John Glover Roberts Jr. (born January 27, 1955)

Roberts was born in New York, an later moved to Indiana as a child. He attended Harvard College and Harvard Law School, and graduated from both with high academic honors.

He worked in the Solicitor General’s Office, as a Special Assistant to the U.S. Attorney General, and was nominated to the U.S. Court of Appeals for the D.C. Circuit in 1992. However, a confirmation hearing was never heard after George H.W. Bush lost the election, and thus his nomination expired. He then returned to private practice, becoming the head of his firm’s appellate practice, and an adjunct faculty member of Georgetown Law. During his time in private practice, he argued some 39 cases before the Supreme Court, prevailing in 25 of them.

President George W. Bush initially nominated Roberts to take the seat left vacant by Sandra Day O’Connor, but following the death of Chief Justice Rehnquist, Bush re-nominated him to the Chief Justice position.

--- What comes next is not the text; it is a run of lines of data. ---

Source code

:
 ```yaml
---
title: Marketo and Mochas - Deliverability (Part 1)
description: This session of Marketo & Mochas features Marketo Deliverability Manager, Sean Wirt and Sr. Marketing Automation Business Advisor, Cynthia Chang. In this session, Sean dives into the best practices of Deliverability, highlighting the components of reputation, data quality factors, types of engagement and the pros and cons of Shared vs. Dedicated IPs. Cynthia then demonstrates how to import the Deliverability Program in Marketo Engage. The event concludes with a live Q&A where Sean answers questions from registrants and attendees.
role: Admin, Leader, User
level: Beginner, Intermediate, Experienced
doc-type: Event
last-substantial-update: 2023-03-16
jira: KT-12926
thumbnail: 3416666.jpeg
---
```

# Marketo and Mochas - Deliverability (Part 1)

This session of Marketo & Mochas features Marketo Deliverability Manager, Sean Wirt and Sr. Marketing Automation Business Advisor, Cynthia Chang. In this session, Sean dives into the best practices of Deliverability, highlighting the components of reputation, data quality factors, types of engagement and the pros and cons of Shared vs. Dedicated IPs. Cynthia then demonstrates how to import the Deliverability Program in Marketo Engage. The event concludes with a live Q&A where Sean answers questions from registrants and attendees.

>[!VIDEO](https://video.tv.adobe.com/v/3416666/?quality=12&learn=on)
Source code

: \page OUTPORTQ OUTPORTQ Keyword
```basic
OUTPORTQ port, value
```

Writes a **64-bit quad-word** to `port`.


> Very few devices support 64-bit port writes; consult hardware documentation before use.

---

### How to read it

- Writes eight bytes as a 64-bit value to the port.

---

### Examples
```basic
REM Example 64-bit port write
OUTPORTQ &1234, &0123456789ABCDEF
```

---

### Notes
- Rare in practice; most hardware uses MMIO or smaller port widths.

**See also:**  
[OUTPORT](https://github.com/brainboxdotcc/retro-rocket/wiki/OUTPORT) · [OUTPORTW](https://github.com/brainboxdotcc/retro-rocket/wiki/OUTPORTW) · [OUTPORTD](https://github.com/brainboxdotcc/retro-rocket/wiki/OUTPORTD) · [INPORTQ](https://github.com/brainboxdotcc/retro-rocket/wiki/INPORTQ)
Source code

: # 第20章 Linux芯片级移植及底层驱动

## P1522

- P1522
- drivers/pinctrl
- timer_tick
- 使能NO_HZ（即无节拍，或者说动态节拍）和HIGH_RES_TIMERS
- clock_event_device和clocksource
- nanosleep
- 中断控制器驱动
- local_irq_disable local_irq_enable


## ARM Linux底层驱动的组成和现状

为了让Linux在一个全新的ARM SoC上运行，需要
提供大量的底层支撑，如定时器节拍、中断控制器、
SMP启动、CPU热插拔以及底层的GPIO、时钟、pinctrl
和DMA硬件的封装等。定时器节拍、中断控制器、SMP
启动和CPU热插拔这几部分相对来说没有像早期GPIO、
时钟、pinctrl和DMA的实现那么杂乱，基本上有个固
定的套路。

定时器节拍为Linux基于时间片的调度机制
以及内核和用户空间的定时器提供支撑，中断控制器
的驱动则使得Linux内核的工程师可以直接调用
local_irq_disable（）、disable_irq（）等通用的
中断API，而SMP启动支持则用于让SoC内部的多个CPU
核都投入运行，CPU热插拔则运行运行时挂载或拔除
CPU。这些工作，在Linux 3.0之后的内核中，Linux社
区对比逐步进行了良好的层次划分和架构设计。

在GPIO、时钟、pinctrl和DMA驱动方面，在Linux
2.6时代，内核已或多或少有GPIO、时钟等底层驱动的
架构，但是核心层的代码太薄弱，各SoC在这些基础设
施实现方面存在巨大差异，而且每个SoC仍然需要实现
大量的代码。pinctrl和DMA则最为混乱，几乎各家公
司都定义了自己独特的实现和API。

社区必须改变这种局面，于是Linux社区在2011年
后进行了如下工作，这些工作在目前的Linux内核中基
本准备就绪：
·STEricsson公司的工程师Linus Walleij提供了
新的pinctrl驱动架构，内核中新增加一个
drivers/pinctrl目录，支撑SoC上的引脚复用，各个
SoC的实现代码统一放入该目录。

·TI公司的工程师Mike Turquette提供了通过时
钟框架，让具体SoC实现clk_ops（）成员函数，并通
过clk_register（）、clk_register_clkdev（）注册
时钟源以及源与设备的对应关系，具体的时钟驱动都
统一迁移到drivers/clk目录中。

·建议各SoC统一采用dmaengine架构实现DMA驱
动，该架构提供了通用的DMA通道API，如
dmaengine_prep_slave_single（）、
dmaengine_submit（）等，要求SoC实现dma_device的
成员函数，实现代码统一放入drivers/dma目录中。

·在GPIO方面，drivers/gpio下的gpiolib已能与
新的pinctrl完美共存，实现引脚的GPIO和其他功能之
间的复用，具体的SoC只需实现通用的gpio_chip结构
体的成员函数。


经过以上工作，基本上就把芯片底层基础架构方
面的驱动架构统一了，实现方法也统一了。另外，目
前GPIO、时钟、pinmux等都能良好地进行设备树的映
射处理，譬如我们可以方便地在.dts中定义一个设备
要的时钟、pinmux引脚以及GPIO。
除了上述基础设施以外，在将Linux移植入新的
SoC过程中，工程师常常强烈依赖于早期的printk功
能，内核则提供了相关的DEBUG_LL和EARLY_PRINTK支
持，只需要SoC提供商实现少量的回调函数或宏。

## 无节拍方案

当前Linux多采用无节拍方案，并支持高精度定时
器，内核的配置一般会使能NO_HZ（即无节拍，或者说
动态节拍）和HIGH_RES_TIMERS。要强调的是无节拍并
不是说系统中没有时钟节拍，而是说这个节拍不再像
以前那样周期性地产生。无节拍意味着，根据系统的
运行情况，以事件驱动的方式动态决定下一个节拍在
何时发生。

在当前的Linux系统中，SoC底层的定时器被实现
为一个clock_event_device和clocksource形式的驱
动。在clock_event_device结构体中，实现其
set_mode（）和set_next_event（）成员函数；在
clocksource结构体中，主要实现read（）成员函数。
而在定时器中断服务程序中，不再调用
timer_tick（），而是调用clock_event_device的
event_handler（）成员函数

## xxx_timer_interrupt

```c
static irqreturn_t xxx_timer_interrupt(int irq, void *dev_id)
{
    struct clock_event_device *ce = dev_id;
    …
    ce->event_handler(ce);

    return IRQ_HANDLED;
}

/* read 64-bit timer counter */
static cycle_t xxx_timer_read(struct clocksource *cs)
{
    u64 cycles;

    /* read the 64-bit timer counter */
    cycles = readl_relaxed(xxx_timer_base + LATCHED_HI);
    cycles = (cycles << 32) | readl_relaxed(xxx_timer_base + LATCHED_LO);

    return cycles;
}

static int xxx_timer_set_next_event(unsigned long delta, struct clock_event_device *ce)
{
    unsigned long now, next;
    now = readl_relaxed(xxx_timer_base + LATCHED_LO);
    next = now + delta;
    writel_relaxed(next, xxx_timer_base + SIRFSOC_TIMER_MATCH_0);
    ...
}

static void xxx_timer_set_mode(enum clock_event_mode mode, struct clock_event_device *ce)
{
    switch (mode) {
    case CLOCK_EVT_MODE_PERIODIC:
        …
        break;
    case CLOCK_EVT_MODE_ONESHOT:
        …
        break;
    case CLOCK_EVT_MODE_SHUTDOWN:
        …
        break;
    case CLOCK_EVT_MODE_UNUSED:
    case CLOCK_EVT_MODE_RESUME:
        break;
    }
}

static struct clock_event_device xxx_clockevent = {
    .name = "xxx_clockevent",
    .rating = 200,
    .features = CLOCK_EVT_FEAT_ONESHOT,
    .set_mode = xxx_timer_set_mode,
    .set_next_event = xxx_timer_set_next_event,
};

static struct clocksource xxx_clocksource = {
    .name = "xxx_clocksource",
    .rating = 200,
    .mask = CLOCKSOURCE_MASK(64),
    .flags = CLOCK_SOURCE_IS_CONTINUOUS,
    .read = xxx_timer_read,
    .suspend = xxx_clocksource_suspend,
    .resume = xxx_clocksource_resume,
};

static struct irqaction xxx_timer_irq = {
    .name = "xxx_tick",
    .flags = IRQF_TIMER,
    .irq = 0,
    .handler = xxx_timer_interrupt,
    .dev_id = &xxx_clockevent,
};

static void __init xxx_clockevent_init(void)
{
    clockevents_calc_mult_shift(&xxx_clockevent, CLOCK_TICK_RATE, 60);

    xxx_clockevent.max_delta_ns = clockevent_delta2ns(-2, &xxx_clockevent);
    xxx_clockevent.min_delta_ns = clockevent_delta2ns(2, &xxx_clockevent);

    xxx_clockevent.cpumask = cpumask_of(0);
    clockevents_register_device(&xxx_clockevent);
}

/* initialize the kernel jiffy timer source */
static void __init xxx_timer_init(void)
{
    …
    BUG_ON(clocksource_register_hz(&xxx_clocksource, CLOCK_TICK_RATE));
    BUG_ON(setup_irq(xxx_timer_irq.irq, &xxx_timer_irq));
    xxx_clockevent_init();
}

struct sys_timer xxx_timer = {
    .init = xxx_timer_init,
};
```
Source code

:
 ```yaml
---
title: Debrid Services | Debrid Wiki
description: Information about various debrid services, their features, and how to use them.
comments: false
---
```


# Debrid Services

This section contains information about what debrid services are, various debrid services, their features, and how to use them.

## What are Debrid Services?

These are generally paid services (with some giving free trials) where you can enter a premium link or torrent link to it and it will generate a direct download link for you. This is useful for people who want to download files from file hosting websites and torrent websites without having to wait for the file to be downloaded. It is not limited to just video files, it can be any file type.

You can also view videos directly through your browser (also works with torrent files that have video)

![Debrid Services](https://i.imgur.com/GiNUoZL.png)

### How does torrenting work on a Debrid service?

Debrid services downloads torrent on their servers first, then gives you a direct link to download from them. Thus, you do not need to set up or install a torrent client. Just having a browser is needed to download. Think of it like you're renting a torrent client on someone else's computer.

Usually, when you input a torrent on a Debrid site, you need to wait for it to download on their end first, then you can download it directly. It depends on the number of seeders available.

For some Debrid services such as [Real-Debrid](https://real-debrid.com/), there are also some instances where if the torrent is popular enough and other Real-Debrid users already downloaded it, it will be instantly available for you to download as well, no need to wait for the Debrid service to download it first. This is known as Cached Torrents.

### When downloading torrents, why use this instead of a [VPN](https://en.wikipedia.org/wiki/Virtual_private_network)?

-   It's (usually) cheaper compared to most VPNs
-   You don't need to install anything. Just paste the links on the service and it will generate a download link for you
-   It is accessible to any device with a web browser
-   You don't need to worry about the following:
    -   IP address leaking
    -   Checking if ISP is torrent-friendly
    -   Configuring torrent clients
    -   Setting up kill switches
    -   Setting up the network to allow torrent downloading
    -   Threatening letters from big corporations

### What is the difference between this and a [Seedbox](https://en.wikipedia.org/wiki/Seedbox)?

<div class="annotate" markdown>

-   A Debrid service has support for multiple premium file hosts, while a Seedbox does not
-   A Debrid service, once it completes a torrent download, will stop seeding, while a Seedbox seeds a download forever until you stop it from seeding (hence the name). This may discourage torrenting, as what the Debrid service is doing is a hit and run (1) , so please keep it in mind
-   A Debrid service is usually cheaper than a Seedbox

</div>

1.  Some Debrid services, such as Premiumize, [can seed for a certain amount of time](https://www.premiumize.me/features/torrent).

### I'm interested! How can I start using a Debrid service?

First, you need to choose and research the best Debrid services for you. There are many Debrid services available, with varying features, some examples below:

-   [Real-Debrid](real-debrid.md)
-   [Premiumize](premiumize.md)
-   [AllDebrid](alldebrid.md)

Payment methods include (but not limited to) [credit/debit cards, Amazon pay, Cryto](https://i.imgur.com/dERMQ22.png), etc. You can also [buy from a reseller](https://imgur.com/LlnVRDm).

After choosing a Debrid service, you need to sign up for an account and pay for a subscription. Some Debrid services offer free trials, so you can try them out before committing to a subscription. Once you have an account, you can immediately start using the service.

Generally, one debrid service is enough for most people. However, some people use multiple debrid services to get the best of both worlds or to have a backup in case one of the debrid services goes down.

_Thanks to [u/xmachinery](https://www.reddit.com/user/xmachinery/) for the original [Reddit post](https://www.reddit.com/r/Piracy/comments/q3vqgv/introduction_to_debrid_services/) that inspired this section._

Roberts, a Thoughtful Conservative

Regarding his “philosophy” on Constitutional interpretation, Roberts stated in his confirmation hearings that he, “[did] not think beginning with an all-encompassing approach to constitutional interpretation is the best way to faithfully construe the document.”

A member of the Federalist Society at one point, he affirms the belief that states should act upon their different, local, circumstances, and pass laws to fit their needs.

Regarding the decision reached in Brown v. Board of Education, he stated, “the Court in that case, of course, overruled a prior decision. I don’t think that constitutes judicial activism because obviously if the decision is wrong, it should be overruled. That’s not activism. That’s applying the law correctly.”